En page 124, Hélène Bracco parle effectivement de l’ACNV et des objecteurs qui demandent à faire un service civil en Algérie. Mais quand elle dit : « En 1960, trois objecteurs écrivent au président de la République pour réclamer publiquement un service civil. Leur demande n’étant pas acceptée, ni relayée, ils entrent dans la clandestinité », nous sommes obligés de nous interroger. Elle ne peut pas faire ici allusion aux jeunes réfractaires qui sont à l’origine du soutien de l’ACNV. Elle semble ignorer la façon dont l’ACNV procédait et qui se concrétisait dans le fait que des adultes se solidarisaient « physiquement » (en allant en prison), avec les jeunes, et cela depuis octobre 1960, dépassant par ce geste ceux qui signèrent, à ce moment, le Manifeste des 121 ; ces réfractaires pouvaient être déserteurs, insoumis ou inculpés pour refus d’obéissance. De même, ils pouvaient être catholiques, protestants, juifs, athées ou agnostiques ; et tous demandaient à effectuer un service civil en Algérie sous contrôle international.

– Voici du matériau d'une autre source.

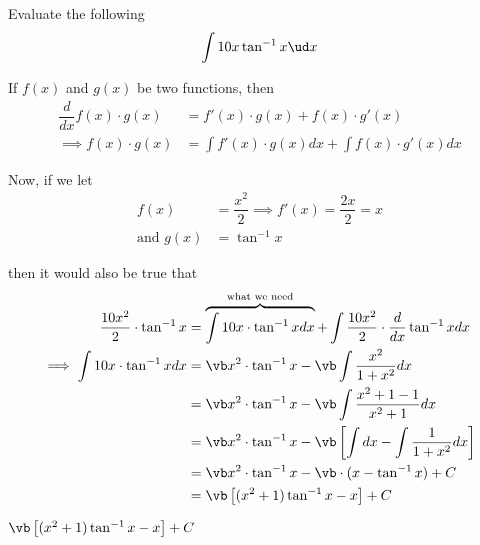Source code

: 

\DIVIDE{}\vb

\question[2] Evaluate the following 
  \[ \int \va x\tan^{-1}x\ud x \]

\watchout

\begin{solution}[\halfpage]
  If $f(x)$ and $g(x)$ be two functions, then 
  \begin{align}
    \dfrac{d}{dx}f(x)\cdot g(x) &= f'(x)\cdot g(x) + f(x)\cdot g'(x) \\
    \implies f(x)\cdot g(x) &= \int f'(x)\cdot g(x) dx + \int f(x)\cdot g'(x) dx
  \end{align} 

  Now, if we let 
  \begin{align}
    f(x) &= \dfrac{x^2}{2}\implies f'(x) = \dfrac{2x}{2} = x \\
    \text{and } g(x) &= \tan^{-1} x
  \end{align}

  then it would also be true that 
  \begin{align}
    \dfrac{\va x^2}{2}\cdot\tan^{-1}x &= \overbrace{\int \va x\cdot\tan^{-1} x dx}^{\text{what we need}} 
          + \int\dfrac{\va x^2}{2}\cdot\dfrac{d}{dx}\tan^{-1}x dx \\
    \implies \int \va x\cdot\tan^{-1}x dx &= \vb x^2\cdot\tan^{-1}x - \vb\int\dfrac{x^2}{1+x^2} dx \\
        &= \vb x^2\cdot\tan^{-1}x 
          -\vb\int\dfrac{x^2+1-1}{x^2 + 1} dx \\
        &= \vb x^2\cdot\tan^{-1}x 
        - \vb\left[ \int dx - \int\dfrac{1}{1+x^2} dx \right] \\
        &= \vb x^2\cdot\tan^{-1} x -\vb\cdot(x-\tan^{-1}x) + C \\
        &= \vb\left[ (x^2+1)\tan^{-1}x -x \right] + C 
  \end{align}
\end{solution}

\ifprintanswers
  \begin{codex}
    $\vb\left[ (x^2+1)\tan^{-1}x -x \right] + C$
  \end{codex}
\fi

Si leur nombre ne dépassa pas la trentaine, les réfractaires communistes, « oppositionnels », eux, ne furent guère plus nombreux. Sans doute refusèrent-ils de partir dès 1956, tel Alban Liechti et ses camarades, précédant ainsi les réfractaires de l’ACNV. Hélène Bracco fait la part belle aux premiers, mais dans la plus grande confusion, confusion qui s’explique peut-être parce que le refus de ces militants était d’abord un acte individuel qui ne s’inquiétait que peu des ordres du Parti qui, en effet, vota les pouvoirs spéciaux au côté des socialistes pour intensifier l’effort de guerre : le mot d’ordre du Parti était que le soldat communiste va à la guerre et que c’est à l’intérieur de l’armée qu’il exerce son activité de militant. Si le Parti demandait la paix en Algérie, il soutint mollement ses membres qui refusèrent d’y participer.

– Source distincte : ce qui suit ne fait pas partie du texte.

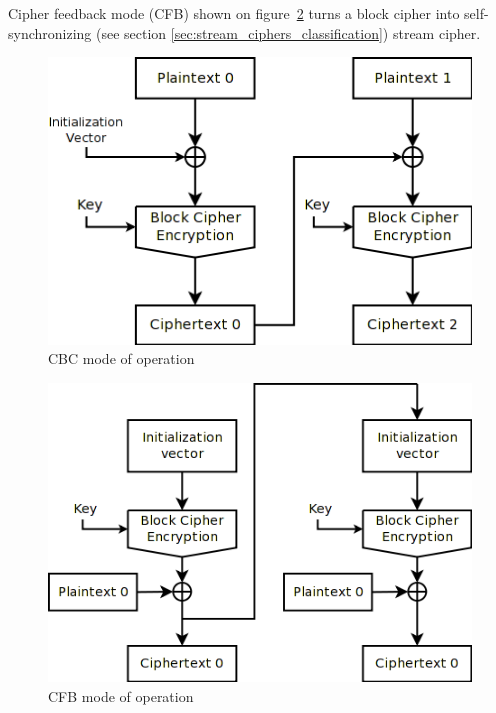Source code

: Cipher feedback mode (CFB) shown on figure~\ref{fig:mode-cfb} turns a block
cipher into self-synchronizing 
(see section \ref{sec:stream_ciphers_classification}) stream cipher. 
\begin{figure}[htbp]
	\centering
	\includegraphics[scale=0.6]{images/modes_cbc}
	\caption{CBC mode of operation}
	\label{fig:mode-cbc}
\end{figure}
\begin{figure}[htbp]
	\centering
	\includegraphics[scale=0.6]{images/modes_cfb}
	\caption{CFB mode of operation}
	\label{fig:mode-cfb}
\end{figure}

L’estimation globale de ceux qui dirent non à la guerre est difficile à faire. Moins de quelques milliers d’hommes qui, de multiples façons (cf. le réseau Jeune Résistance) se débrouillèrent seuls ou presque dans la quasi-indifférence de la majorité des Français. À noter que c’est lors du camping de Salernes en août 1956 que les Jeunes Libertaires organisèrent les premières filières de passage à l’étranger.
L’histoire est sans cesse à réécrire à cause, souvent, de la retenue de ceux qui témoignent ou de l’absence de témoignages : ce qu’ont fait les acteurs, ou refusé de faire, ce n’était pas « pour l’histoire » mais simplement pour être en accord avec eux-mêmes.

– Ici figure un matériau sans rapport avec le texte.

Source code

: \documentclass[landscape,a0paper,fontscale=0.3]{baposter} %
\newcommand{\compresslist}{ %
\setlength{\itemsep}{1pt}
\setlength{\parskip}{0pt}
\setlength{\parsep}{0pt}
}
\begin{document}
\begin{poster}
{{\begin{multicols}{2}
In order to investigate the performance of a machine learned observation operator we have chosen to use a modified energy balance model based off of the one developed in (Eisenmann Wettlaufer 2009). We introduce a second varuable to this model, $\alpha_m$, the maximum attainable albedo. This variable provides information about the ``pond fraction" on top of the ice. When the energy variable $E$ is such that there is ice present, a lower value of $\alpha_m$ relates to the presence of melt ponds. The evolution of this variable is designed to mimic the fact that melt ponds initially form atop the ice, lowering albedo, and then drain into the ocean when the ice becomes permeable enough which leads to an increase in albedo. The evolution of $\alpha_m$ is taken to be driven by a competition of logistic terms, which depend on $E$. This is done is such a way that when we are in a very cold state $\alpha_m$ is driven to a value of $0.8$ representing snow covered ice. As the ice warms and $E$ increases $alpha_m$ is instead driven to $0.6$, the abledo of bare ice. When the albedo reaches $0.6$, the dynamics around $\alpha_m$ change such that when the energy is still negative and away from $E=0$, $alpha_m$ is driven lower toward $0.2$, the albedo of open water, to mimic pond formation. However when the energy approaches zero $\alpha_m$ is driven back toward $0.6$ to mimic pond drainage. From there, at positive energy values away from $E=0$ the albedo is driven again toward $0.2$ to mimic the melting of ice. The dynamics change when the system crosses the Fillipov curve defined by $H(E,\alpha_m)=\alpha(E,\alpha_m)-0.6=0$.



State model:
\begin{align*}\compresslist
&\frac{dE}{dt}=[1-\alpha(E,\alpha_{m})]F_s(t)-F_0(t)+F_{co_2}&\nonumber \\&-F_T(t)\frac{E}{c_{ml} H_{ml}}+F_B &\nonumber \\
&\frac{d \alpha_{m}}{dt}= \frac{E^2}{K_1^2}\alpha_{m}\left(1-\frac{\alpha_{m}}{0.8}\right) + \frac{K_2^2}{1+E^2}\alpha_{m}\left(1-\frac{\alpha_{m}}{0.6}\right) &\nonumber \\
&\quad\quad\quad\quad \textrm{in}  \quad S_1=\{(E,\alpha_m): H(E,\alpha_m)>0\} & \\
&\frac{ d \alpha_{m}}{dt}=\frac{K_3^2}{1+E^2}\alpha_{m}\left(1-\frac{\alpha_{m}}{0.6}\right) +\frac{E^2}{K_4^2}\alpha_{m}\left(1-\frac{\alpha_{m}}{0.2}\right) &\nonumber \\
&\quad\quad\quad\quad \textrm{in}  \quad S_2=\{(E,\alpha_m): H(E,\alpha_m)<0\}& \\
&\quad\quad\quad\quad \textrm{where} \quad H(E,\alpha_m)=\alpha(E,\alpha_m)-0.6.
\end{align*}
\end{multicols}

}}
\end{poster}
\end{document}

Sylvain Boulouque, qui a écrit Les Anarchistes français face aux guerres coloniales, ne dira pas le contraire quand il déplore le manque d’enthousiasme des militants à dire ce qu’ils ont vécu. C’est quasiment une histoire du mouvement anarchiste de 1945 à 1962 qu’il nous restitue.
Soutenir les peuples qui se libèrent de leurs exploiteurs, oui. Aider à la construction d’un nouvel État, non. Tel était l’alternative des anarchistes confrontés à la question coloniale. Leurs a priori théoriques alors se nuancent sinon se modifient : en concurrence révolutionnaire avec le PC pour dénoncer le colonialisme, ils ont aussi à critiquer le risque que représente ce dernier pour les libertés. Le double refus du capitalisme et du communisme amènera certains, et c’est là une autre histoire, à préférer quand même la démocratie au « socialisme réel ».
Sylvain Boulouque s’est attaché à présenter la diversité libertaire face à cet enjeu, polyphonie de voix qui se combattent, sensibilités complémentaires et paradoxales.
Si les deux courants essentiels du mouvement s’affrontaient alors (synthésistes et plateformistes, les anarchosyndicalistes, eux, se dispersant dans les différentes centrales), on comprend qu’un « professeur des universités » comme Benjamin Stora, préfacier du livre, y perde son latin : les anarchistes ? tout juste bons à « effrayer le bourgeois » !
On trouvera donc dans ce bouquin les diverses attitudes qu’adoptèrent les anarchistes face à la guerre et à la violence, et aussi face au totalitarisme et à la démocratie. Face au fascisme, les anarchistes ont souvent fait le choix de la démocratie, de la République et des libertés publiques ; ils sont pourtant les premiers à attaquer cette démocratie en paroles…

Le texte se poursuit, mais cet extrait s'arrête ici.